- [What is being asked]: Return exactly those lines of the material below that fall between the line holding "individual being included" and the line holding "residuals from a", inclusive.

- [Records for this exercise]:
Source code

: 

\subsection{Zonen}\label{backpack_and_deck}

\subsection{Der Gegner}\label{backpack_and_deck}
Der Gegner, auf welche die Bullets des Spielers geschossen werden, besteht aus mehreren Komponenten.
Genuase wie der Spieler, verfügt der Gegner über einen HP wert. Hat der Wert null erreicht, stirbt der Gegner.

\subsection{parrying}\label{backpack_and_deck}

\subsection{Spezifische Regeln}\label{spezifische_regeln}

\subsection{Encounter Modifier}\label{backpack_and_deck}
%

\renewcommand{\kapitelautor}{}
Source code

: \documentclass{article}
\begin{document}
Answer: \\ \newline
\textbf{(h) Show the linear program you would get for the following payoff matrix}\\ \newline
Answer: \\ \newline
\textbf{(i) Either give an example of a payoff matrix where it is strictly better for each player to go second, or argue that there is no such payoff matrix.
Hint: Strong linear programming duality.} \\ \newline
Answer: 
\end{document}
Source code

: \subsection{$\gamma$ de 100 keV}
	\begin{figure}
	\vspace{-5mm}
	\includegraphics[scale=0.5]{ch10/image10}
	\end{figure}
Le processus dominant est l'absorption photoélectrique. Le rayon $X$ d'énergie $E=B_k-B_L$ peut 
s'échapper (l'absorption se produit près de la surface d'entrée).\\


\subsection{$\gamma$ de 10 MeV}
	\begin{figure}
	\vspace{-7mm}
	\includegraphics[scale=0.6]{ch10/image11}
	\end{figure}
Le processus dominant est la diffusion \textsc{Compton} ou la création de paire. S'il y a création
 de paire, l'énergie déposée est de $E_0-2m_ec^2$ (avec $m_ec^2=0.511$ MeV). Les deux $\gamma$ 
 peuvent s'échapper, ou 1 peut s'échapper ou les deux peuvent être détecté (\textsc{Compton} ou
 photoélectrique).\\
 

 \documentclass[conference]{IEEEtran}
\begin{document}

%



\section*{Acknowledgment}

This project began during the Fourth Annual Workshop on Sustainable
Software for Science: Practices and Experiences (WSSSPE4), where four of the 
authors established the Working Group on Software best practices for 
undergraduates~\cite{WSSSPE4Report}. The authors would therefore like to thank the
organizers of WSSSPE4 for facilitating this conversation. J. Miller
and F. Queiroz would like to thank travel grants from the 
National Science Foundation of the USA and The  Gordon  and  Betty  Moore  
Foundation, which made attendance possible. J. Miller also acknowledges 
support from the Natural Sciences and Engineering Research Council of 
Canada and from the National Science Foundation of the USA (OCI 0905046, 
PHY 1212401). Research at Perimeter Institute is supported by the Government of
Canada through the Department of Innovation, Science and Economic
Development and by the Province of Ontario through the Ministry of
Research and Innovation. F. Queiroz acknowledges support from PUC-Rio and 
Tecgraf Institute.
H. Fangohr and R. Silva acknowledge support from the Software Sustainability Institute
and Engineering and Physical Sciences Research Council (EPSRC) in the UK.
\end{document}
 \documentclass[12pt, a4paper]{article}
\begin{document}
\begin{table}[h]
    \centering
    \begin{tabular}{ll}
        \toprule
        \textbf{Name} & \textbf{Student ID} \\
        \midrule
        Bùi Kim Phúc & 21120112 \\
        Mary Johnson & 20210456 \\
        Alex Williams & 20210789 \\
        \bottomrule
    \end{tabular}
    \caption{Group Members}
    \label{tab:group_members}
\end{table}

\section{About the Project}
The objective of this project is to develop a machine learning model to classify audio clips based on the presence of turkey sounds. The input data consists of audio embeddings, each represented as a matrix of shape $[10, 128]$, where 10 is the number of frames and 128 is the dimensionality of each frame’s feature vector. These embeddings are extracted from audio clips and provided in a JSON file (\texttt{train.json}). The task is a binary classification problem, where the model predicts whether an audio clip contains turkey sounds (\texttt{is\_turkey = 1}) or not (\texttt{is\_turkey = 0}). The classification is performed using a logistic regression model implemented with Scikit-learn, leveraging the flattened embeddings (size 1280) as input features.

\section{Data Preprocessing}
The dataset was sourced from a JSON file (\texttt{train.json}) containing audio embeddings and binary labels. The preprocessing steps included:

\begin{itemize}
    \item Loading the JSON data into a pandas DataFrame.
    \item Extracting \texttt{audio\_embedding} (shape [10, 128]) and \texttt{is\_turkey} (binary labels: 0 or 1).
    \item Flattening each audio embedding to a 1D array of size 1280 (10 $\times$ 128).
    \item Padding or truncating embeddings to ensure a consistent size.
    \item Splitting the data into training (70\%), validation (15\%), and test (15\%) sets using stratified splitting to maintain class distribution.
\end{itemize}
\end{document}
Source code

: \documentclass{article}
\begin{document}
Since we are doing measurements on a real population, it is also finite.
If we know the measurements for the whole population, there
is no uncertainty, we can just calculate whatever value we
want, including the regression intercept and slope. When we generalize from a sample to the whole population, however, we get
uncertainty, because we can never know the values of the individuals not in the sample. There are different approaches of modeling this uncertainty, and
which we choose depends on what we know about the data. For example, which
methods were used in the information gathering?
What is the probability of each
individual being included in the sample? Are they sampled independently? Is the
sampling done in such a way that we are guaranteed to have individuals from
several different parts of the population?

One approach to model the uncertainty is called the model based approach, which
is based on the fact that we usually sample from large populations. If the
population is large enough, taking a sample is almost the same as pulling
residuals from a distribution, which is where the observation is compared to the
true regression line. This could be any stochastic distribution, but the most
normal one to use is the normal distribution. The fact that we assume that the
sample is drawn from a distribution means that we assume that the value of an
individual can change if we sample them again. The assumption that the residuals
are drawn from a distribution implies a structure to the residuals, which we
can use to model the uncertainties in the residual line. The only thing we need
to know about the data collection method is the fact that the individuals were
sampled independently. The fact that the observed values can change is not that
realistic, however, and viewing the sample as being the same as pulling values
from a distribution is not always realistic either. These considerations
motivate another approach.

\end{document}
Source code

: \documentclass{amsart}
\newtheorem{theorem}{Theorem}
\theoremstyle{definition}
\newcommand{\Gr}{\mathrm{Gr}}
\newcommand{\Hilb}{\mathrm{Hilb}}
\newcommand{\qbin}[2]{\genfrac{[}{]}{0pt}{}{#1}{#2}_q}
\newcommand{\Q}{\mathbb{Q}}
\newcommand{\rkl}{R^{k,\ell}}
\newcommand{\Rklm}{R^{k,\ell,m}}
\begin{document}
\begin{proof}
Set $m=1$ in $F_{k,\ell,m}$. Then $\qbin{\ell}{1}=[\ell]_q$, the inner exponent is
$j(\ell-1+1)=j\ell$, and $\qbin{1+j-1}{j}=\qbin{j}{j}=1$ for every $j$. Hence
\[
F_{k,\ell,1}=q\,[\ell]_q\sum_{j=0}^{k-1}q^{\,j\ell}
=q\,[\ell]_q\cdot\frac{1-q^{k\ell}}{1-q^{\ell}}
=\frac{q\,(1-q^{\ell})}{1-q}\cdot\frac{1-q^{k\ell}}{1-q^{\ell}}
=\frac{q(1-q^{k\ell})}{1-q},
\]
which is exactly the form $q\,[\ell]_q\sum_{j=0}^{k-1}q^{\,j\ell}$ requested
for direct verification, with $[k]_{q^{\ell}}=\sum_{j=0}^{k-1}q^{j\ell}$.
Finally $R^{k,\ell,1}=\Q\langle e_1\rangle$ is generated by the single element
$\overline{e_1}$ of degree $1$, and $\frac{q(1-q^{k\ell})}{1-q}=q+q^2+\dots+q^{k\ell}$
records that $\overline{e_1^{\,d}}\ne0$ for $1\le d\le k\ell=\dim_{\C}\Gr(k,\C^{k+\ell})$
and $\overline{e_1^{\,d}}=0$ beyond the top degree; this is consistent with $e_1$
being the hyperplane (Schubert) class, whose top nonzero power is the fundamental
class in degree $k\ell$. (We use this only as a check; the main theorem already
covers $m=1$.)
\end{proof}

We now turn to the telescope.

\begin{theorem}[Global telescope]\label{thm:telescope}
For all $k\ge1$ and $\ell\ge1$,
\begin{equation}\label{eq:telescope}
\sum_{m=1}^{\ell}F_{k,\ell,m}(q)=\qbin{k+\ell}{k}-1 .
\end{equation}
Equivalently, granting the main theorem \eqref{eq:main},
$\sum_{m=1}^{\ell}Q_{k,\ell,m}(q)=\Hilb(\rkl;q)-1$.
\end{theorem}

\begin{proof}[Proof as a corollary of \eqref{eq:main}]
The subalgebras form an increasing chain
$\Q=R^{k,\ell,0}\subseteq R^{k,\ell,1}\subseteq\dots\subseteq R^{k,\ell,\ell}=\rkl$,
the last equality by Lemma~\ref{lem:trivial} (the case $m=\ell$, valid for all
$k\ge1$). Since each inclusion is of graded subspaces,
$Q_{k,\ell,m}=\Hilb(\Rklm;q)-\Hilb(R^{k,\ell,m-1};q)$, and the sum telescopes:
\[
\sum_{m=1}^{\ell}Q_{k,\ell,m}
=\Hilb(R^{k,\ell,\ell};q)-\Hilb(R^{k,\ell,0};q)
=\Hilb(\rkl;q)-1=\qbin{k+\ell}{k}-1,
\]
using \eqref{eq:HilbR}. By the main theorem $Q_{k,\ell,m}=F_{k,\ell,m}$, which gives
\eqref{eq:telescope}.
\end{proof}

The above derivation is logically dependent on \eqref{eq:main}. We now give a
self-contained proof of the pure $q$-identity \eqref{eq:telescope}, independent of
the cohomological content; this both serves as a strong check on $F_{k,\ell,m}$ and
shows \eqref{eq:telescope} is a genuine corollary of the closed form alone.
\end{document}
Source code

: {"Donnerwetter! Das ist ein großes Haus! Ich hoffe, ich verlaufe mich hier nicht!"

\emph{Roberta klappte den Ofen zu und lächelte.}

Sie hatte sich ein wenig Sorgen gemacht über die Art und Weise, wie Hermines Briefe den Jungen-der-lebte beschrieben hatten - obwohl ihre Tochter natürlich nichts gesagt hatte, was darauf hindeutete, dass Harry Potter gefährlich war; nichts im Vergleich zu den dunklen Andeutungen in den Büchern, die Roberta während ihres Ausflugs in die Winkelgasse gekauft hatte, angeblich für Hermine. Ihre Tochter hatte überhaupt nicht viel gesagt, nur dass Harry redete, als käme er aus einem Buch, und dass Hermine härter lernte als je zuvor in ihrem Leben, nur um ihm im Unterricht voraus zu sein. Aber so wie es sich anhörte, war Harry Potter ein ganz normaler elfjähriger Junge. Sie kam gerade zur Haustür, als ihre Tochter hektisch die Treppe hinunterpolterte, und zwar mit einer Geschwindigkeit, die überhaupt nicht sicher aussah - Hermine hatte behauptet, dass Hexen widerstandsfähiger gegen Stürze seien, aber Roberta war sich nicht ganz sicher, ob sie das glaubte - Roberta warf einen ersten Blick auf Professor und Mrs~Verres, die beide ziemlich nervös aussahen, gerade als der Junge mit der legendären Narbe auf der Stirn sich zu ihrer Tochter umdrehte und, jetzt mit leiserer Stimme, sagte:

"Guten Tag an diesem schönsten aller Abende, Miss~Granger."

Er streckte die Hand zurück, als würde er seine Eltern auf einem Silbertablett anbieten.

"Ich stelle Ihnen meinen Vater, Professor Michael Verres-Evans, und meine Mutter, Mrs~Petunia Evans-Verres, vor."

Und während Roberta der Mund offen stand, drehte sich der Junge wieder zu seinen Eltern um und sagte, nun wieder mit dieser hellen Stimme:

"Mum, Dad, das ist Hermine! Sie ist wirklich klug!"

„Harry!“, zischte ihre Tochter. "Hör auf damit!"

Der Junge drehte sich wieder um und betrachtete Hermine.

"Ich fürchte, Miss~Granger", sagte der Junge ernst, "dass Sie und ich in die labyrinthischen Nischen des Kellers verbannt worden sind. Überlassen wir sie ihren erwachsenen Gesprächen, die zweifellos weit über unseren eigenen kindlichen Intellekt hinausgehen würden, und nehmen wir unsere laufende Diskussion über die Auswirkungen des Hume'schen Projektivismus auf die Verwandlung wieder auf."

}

- [Answer box]:
individual being included in the sample? Are they sampled independently? Is the
sampling done in such a way that we are guaranteed to have individuals from
several different parts of the population?

One approach to model the uncertainty is called the model based approach, which
is based on the fact that we usually sample from large populations. If the
population is large enough, taking a sample is almost the same as pulling
residuals from a distribution, which is where the observation is compared to the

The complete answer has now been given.